Deneyimlisine sordum: Kurumsal Turistlik

semiha-barselona

Yeni röportajım kurumsal bir şirkette çalışırken çok gezmeyi de başarabilen biriyle, Semiha Dökük. Semiha, 5 yıldır Bursa’daki büyük şirketlerden birinde 08:00-17:30 çalışanlardan, Ar-ge departmanında ERP Uzmanı. İlk kez yurt dışına Interrail ile birlikte çıktığımızda onun da kanındaki virüs uyandı sanıyorum, o da virüsün etkisiyle uzak yolların çağrısına sık sık kulak verdi. “Nicelik değil nitelik önemli” tayfasından, beğendiği yerlere birden fazla kez giden ama her seferinde farklı deneyimlerle dönen bir seyahat bağımlısı:) Schengen vizesi alınca Avrupa dışında başka bir yere gitmeyi reddettiğinden ve sık sık da Schengen aldığından Avrupa Uzmanı da diyebiliriz:)

Gelelim röportaja:) Semiha, bu röportajda kendi deneyimlerinden yola çıkarak son dönemin meşhur kavramlarından biri olan kurumsal turist olmanın ipuçlarını verdi:) Ben soruların cevaplarını az çok bildiğimden eksik sorular kalmış olabilir, kendisi ofisin seyahat gurusu olarak soruları yanıtlamaya alışık, sizin de sorularınız olursa Instagram @miya_sem hesabından kendisine ulaşıp sorularınızı sorabilirsiniz:)

Kendini kurumsal turist olarak tanımlar mısın?

Kendimi kurumsal turist olarak şu ana kadar tanımlamadım ama şimdi sen sorduğunda tanımlayabilirim diye düşündüm.
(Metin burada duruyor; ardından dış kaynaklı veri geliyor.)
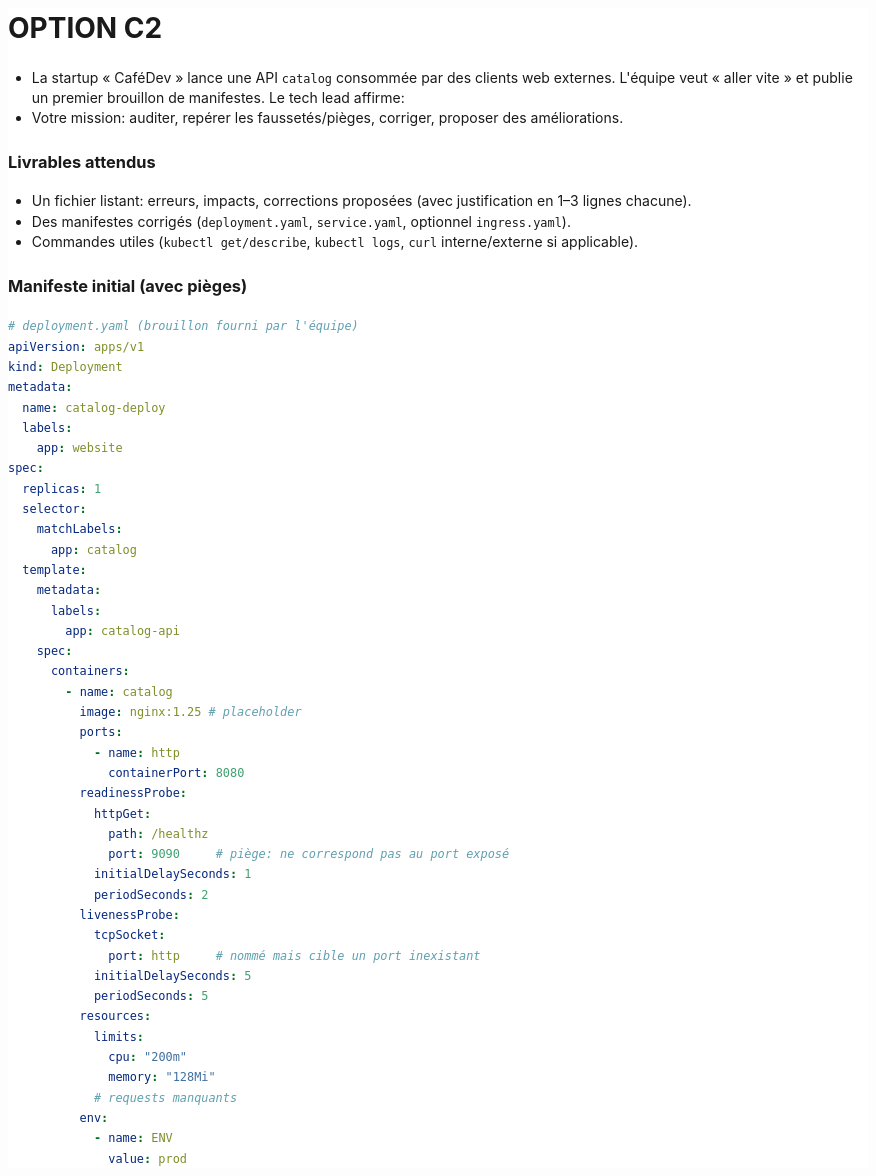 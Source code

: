 
# OPTION C2

- La startup « CaféDev » lance une API `catalog` consommée par des clients web externes. L'équipe veut « aller vite » et publie un premier brouillon de manifestes. Le tech lead affirme:
- Votre mission: auditer, repérer les faussetés/pièges, corriger, proposer des améliorations.



### Livrables attendus
- Un fichier  listant: erreurs, impacts, corrections proposées (avec justification en 1–3 lignes chacune).
- Des manifestes corrigés (`deployment.yaml`, `service.yaml`, optionnel `ingress.yaml`).
- Commandes utiles (`kubectl get/describe`, `kubectl logs`, `curl` interne/externe si applicable).



### Manifeste initial (avec pièges)

```yaml
# deployment.yaml (brouillon fourni par l'équipe)
apiVersion: apps/v1
kind: Deployment
metadata:
  name: catalog-deploy
  labels:
    app: website
spec:
  replicas: 1
  selector:
    matchLabels:
      app: catalog
  template:
    metadata:
      labels:
        app: catalog-api
    spec:
      containers:
        - name: catalog
          image: nginx:1.25 # placeholder
          ports:
            - name: http
              containerPort: 8080
          readinessProbe:
            httpGet:
              path: /healthz
              port: 9090     # piège: ne correspond pas au port exposé
            initialDelaySeconds: 1
            periodSeconds: 2
          livenessProbe:
            tcpSocket:
              port: http     # nommé mais cible un port inexistant
            initialDelaySeconds: 5
            periodSeconds: 5
          resources:
            limits:
              cpu: "200m"
              memory: "128Mi"
            # requests manquants
          env:
            - name: ENV
              value: prod
```
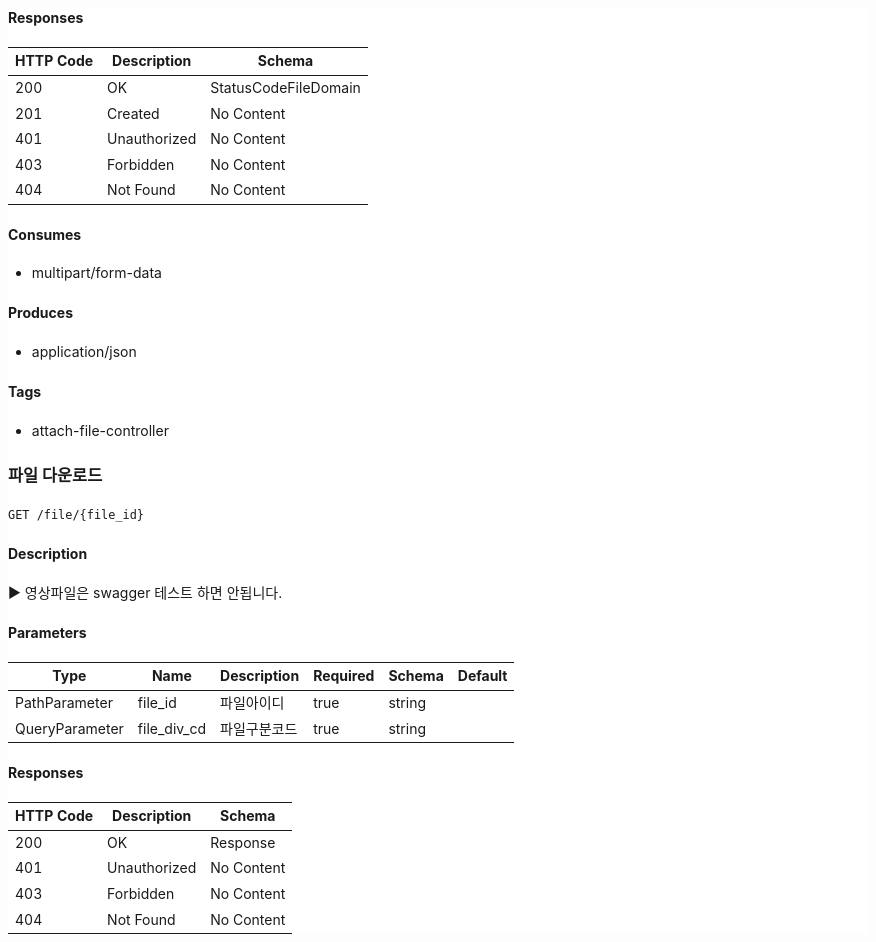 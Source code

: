 
#### Responses
|HTTP Code|Description|Schema|
|----|----|----|
|200|OK|StatusCodeFileDomain|
|201|Created|No Content|
|401|Unauthorized|No Content|
|403|Forbidden|No Content|
|404|Not Found|No Content|


#### Consumes

* multipart/form-data

#### Produces

* application/json

#### Tags

* attach-file-controller

### 파일 다운로드
```
GET /file/{file_id}
```

#### Description

▶ 영상파일은 swagger 테스트 하면 안됩니다.

#### Parameters
|Type|Name|Description|Required|Schema|Default|
|----|----|----|----|----|----|
|PathParameter|file_id|파일아이디|true|string||
|QueryParameter|file_div_cd|파일구분코드|true|string||


#### Responses
|HTTP Code|Description|Schema|
|----|----|----|
|200|OK|Response|
|401|Unauthorized|No Content|
|403|Forbidden|No Content|
|404|Not Found|No Content|
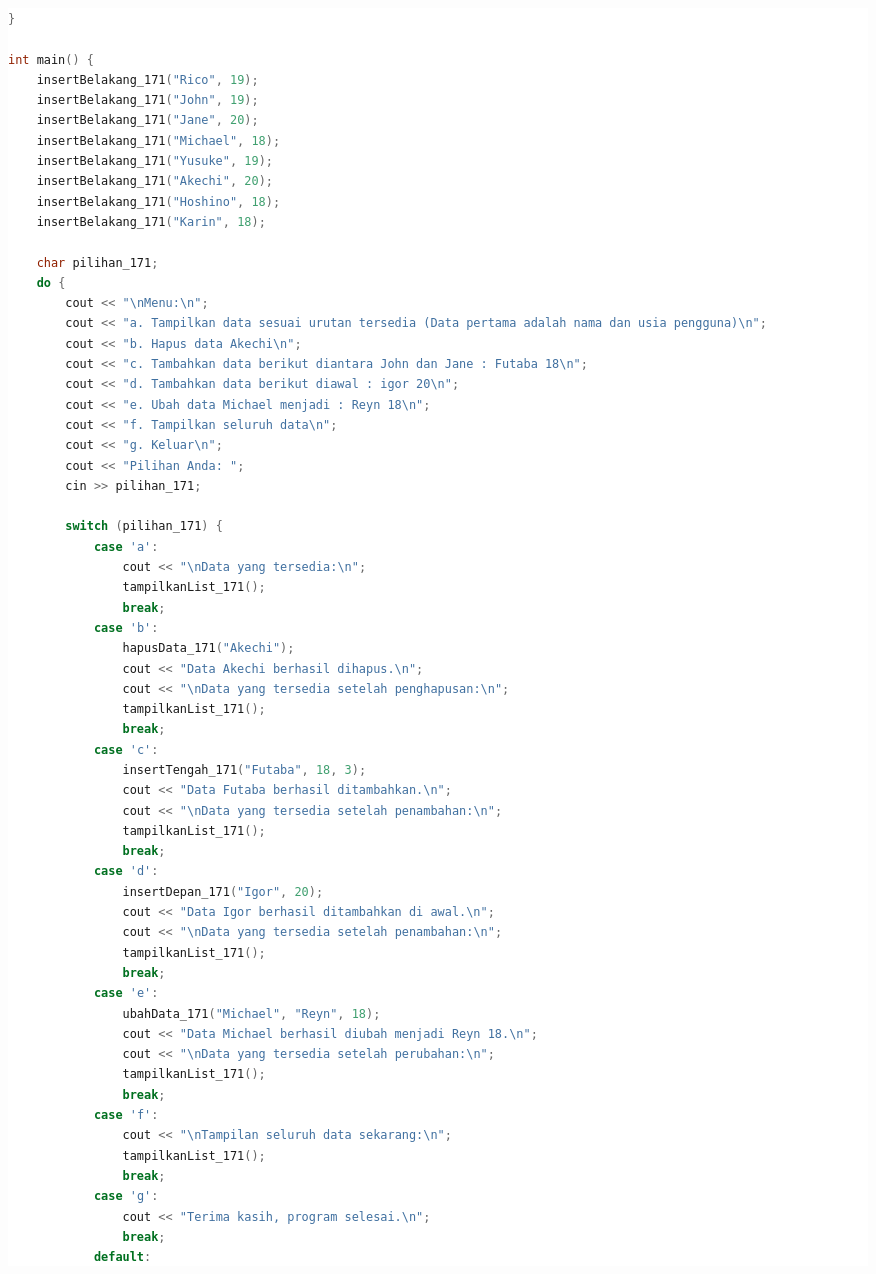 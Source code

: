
 ```C++
}

int main() {
    insertBelakang_171("Rico", 19);
    insertBelakang_171("John", 19);
    insertBelakang_171("Jane", 20);
    insertBelakang_171("Michael", 18);
    insertBelakang_171("Yusuke", 19);
    insertBelakang_171("Akechi", 20);
    insertBelakang_171("Hoshino", 18);
    insertBelakang_171("Karin", 18);

    char pilihan_171;
    do {
        cout << "\nMenu:\n";
        cout << "a. Tampilkan data sesuai urutan tersedia (Data pertama adalah nama dan usia pengguna)\n";
        cout << "b. Hapus data Akechi\n";
        cout << "c. Tambahkan data berikut diantara John dan Jane : Futaba 18\n";
        cout << "d. Tambahkan data berikut diawal : igor 20\n";
        cout << "e. Ubah data Michael menjadi : Reyn 18\n";
        cout << "f. Tampilkan seluruh data\n";
        cout << "g. Keluar\n";
        cout << "Pilihan Anda: ";
        cin >> pilihan_171;

        switch (pilihan_171) {
            case 'a':
                cout << "\nData yang tersedia:\n";
                tampilkanList_171();
                break;
            case 'b':
                hapusData_171("Akechi");
                cout << "Data Akechi berhasil dihapus.\n";
                cout << "\nData yang tersedia setelah penghapusan:\n";
                tampilkanList_171();
                break;
            case 'c':
                insertTengah_171("Futaba", 18, 3); 
                cout << "Data Futaba berhasil ditambahkan.\n";
                cout << "\nData yang tersedia setelah penambahan:\n";
                tampilkanList_171();
                break;
            case 'd':
                insertDepan_171("Igor", 20);
                cout << "Data Igor berhasil ditambahkan di awal.\n";
                cout << "\nData yang tersedia setelah penambahan:\n";
                tampilkanList_171();
                break;
            case 'e':
                ubahData_171("Michael", "Reyn", 18);
                cout << "Data Michael berhasil diubah menjadi Reyn 18.\n";
                cout << "\nData yang tersedia setelah perubahan:\n";
                tampilkanList_171();
                break;
            case 'f':
                cout << "\nTampilan seluruh data sekarang:\n";
                tampilkanList_171();
                break;
            case 'g':
                cout << "Terima kasih, program selesai.\n";
                break;
            default:
```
Turist olmayı seviyorum, boş gezenin boş kalfası değil de kurumsal prangaların arkasında bir turist olduğumdan da kurumsal turist diyebiliriz.

Ne sıklıkta seyahat ediyorsun? Seyahat sürelerini belirleyen faktörler neler?

Galiba biraz sık seyahat ediyorum, düşününce ayda bire denk geliyor olabilir.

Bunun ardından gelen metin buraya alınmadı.